[Task prompt]
Please tell how many of the lines below contain "just", using only a number.
=== Begin Enclosure ===
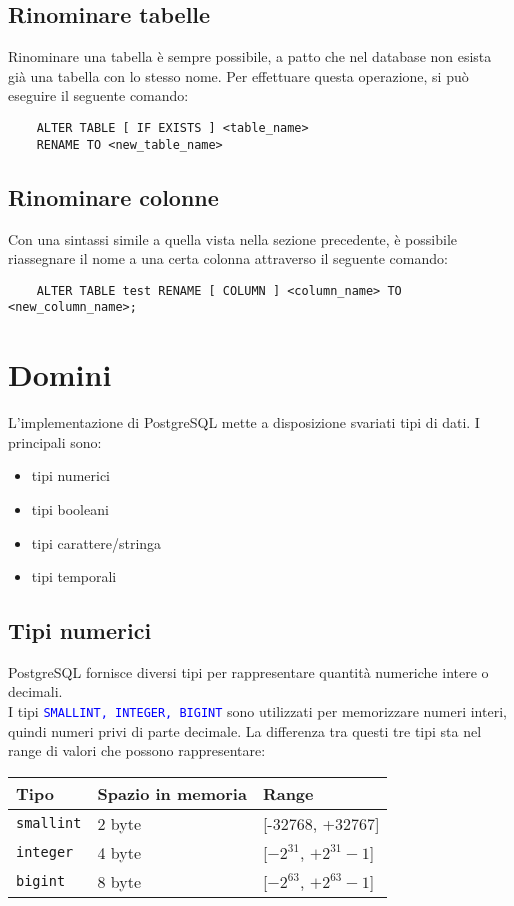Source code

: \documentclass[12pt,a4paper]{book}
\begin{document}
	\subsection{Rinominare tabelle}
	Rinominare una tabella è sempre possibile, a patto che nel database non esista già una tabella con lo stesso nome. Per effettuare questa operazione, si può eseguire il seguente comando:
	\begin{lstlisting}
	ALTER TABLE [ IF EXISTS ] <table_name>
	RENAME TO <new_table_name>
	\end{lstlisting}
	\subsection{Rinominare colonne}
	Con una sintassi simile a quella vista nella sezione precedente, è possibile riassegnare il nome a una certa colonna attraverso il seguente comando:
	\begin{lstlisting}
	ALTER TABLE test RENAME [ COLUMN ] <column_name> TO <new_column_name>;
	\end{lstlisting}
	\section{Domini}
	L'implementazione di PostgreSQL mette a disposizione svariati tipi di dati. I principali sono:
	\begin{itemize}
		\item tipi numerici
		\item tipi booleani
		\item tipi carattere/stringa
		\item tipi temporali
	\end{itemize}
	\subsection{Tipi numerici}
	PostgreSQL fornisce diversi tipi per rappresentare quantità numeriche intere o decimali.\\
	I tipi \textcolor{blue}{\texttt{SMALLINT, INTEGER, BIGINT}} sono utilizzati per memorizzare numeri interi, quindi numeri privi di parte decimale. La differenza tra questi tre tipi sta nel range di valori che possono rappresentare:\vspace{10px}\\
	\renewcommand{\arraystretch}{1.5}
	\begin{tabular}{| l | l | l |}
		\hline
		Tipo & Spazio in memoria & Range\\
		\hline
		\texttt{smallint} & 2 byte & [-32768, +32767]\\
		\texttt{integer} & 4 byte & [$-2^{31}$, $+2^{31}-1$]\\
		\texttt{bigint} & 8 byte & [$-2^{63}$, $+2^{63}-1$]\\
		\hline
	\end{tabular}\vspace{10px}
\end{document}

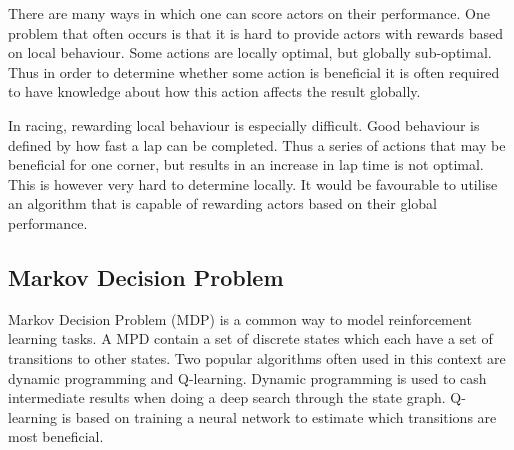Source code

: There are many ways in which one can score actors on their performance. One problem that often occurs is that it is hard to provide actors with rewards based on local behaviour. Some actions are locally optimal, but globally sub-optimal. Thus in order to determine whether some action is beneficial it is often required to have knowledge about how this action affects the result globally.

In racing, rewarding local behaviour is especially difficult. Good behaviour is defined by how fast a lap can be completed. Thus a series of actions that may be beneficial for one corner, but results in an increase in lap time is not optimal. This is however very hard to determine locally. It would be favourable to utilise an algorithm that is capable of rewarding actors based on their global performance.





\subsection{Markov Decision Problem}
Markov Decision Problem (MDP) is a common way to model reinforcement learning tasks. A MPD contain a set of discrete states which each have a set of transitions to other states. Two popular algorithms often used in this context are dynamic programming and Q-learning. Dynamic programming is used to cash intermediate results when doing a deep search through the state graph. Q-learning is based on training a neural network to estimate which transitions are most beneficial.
=== End Enclosure ===
=== Begin Enclosure ===
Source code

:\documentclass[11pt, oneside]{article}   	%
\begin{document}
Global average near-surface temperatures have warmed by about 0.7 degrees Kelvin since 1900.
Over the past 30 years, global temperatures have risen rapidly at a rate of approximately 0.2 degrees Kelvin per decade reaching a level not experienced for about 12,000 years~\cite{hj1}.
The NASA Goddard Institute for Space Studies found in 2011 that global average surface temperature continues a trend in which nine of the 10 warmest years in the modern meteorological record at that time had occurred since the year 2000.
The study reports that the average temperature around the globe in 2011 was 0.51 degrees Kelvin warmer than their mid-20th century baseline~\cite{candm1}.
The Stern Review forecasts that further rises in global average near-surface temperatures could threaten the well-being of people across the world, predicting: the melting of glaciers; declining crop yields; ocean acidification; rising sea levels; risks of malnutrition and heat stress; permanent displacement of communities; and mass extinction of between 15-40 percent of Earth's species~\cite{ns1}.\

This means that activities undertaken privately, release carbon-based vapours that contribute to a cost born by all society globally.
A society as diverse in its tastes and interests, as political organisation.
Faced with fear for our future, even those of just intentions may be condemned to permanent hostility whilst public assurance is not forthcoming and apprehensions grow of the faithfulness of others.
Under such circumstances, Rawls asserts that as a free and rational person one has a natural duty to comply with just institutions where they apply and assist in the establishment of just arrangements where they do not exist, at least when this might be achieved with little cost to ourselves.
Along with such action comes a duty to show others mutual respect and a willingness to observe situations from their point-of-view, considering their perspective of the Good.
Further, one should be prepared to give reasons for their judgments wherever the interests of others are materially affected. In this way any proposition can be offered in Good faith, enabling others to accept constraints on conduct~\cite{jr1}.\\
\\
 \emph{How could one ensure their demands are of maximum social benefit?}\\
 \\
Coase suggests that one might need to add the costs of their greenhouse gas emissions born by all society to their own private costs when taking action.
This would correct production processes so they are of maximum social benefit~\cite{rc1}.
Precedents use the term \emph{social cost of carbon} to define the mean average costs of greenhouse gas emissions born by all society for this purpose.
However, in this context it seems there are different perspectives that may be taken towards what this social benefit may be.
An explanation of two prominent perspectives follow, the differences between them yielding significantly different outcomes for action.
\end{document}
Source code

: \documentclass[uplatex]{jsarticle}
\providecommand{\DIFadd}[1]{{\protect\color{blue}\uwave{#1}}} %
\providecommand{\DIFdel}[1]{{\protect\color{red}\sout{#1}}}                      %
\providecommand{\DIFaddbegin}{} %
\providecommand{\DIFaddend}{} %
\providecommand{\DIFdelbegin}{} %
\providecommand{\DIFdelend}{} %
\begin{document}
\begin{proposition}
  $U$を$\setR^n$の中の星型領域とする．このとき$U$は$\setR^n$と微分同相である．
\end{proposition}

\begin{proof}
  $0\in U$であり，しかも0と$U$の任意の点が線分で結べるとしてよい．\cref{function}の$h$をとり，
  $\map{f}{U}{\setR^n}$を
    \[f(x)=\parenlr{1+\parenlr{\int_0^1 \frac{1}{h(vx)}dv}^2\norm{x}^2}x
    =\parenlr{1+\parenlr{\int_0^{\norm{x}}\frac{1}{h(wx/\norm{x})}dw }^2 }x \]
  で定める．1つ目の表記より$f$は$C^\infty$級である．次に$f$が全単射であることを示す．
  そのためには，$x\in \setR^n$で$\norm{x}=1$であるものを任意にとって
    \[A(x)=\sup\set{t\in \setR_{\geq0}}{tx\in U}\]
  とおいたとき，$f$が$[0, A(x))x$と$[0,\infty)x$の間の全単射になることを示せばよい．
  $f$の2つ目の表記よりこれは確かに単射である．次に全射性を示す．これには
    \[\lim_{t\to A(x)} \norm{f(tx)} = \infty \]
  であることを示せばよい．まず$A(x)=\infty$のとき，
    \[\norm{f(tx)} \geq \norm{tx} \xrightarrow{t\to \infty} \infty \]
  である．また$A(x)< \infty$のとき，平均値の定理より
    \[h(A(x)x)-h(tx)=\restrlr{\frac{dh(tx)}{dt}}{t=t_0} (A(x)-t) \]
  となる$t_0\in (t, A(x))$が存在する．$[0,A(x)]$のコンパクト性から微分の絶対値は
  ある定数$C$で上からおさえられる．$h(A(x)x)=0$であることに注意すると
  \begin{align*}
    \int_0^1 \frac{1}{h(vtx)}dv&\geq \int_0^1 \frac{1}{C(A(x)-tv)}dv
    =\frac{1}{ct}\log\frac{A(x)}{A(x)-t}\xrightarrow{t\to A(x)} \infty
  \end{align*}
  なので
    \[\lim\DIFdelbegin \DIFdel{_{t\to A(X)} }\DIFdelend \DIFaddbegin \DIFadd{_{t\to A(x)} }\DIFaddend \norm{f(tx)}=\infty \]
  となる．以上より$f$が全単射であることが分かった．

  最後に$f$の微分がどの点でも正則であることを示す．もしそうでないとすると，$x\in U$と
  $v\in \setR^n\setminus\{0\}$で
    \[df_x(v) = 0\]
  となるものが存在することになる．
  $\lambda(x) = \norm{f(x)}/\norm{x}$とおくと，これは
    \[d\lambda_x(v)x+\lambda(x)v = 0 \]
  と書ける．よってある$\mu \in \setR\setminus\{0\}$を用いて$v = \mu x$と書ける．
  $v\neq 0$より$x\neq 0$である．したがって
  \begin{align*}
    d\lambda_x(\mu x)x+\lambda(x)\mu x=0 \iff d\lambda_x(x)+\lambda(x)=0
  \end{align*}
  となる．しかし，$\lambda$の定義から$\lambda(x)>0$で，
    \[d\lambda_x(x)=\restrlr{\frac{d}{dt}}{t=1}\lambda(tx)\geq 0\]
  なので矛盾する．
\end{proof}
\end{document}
=== End Enclosure ===
=== Begin Enclosure ===
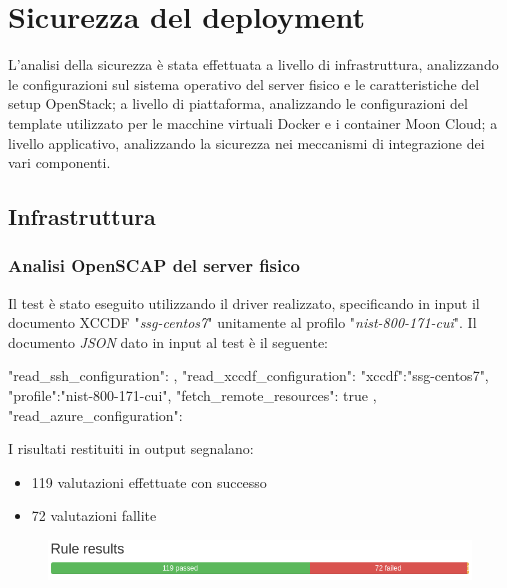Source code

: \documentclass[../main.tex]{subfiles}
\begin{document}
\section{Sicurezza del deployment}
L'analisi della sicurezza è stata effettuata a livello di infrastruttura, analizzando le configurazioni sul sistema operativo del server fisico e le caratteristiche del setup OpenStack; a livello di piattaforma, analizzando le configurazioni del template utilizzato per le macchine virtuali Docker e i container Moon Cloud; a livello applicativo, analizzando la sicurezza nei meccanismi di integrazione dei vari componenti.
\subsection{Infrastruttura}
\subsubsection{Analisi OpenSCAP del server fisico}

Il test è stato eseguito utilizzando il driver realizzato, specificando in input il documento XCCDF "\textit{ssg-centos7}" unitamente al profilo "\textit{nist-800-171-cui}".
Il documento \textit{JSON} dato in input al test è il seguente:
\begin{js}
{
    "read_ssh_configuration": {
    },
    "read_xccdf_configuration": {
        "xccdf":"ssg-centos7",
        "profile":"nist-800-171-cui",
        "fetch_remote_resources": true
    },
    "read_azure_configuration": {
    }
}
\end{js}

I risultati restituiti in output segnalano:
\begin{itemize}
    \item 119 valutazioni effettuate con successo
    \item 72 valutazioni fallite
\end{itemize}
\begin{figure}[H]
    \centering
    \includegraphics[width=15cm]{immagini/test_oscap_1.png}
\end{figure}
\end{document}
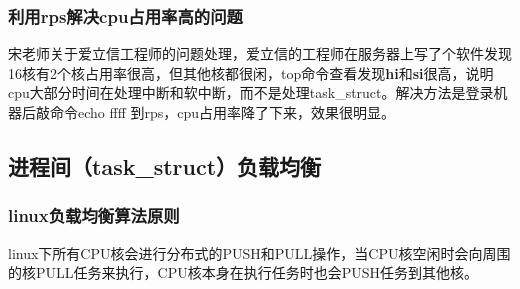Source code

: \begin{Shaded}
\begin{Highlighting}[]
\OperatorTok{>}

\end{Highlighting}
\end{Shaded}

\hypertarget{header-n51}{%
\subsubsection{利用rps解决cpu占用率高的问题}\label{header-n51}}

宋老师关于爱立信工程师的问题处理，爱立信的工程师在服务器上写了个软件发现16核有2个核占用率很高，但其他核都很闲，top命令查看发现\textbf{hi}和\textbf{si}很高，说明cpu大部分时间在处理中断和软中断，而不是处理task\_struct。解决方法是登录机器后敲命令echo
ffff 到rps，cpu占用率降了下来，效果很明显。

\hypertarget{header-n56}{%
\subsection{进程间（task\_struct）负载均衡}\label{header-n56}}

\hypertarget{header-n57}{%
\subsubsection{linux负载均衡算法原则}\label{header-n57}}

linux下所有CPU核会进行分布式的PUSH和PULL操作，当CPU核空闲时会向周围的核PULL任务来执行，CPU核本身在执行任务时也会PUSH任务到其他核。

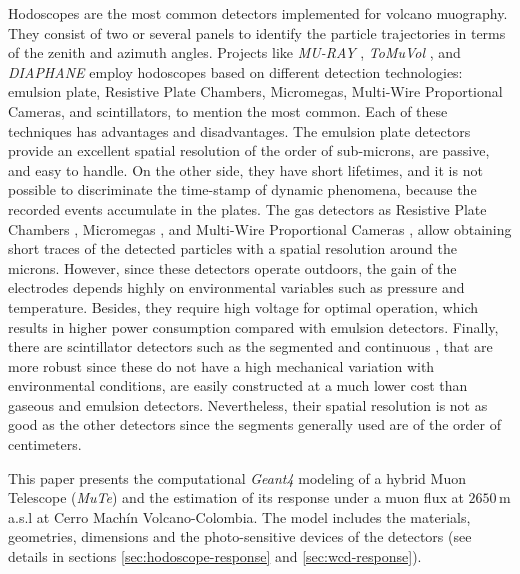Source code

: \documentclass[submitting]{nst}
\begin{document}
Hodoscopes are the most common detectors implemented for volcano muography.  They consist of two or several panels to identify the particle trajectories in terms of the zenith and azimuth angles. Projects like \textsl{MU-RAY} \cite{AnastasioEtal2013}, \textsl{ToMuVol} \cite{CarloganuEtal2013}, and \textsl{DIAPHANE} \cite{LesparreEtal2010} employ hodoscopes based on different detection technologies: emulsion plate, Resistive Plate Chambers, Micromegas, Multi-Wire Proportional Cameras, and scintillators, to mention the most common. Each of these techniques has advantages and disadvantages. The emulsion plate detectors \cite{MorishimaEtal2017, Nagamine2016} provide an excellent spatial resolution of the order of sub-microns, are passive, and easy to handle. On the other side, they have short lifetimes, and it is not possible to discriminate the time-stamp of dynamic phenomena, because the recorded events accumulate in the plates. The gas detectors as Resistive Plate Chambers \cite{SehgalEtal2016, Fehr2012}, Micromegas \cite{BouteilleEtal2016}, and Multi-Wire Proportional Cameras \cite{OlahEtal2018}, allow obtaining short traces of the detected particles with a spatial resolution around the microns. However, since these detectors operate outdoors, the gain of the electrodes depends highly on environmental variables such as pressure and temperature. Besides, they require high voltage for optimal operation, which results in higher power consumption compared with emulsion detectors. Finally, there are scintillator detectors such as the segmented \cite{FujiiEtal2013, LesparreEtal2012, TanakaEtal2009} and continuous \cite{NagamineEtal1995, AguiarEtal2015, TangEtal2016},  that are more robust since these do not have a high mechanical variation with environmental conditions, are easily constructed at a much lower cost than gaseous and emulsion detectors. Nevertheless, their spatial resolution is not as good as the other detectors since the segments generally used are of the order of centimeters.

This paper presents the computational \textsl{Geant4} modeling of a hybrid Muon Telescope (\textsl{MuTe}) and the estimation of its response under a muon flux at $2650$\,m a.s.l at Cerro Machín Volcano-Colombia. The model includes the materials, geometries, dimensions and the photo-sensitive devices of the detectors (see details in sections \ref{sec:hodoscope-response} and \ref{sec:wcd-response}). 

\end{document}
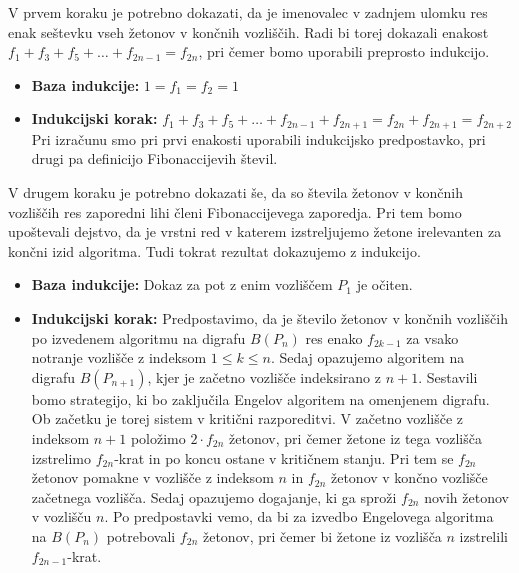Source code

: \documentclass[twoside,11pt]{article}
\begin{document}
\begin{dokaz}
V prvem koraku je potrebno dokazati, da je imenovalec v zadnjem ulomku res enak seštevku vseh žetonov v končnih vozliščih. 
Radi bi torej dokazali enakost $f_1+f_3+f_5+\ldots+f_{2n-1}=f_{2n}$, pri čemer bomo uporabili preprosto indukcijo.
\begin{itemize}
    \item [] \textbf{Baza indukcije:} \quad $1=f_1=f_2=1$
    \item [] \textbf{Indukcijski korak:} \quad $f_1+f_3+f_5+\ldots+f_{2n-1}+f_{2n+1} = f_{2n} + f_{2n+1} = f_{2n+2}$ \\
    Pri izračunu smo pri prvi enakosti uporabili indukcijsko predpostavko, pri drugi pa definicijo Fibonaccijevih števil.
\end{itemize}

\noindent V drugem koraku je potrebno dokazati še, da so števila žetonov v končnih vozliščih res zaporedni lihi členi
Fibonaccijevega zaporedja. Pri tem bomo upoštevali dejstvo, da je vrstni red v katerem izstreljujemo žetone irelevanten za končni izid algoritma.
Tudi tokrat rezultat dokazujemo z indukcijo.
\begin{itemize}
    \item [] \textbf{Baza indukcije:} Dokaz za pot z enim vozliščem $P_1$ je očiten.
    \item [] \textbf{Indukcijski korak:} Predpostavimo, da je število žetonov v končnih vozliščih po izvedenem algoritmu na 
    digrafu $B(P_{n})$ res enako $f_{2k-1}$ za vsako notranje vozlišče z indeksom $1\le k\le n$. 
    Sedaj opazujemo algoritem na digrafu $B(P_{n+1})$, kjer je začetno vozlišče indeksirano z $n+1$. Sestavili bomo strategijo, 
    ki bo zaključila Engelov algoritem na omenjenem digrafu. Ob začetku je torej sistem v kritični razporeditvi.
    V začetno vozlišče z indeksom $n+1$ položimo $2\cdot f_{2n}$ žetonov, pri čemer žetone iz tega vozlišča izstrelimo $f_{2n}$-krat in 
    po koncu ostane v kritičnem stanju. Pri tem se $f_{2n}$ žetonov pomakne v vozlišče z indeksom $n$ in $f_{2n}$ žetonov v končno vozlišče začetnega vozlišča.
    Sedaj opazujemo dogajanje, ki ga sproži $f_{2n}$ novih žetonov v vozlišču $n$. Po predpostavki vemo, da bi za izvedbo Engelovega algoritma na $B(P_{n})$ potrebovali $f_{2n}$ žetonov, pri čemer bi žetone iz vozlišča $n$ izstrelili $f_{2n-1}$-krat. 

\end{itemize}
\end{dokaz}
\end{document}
=== End Enclosure ===
[Your solution]
2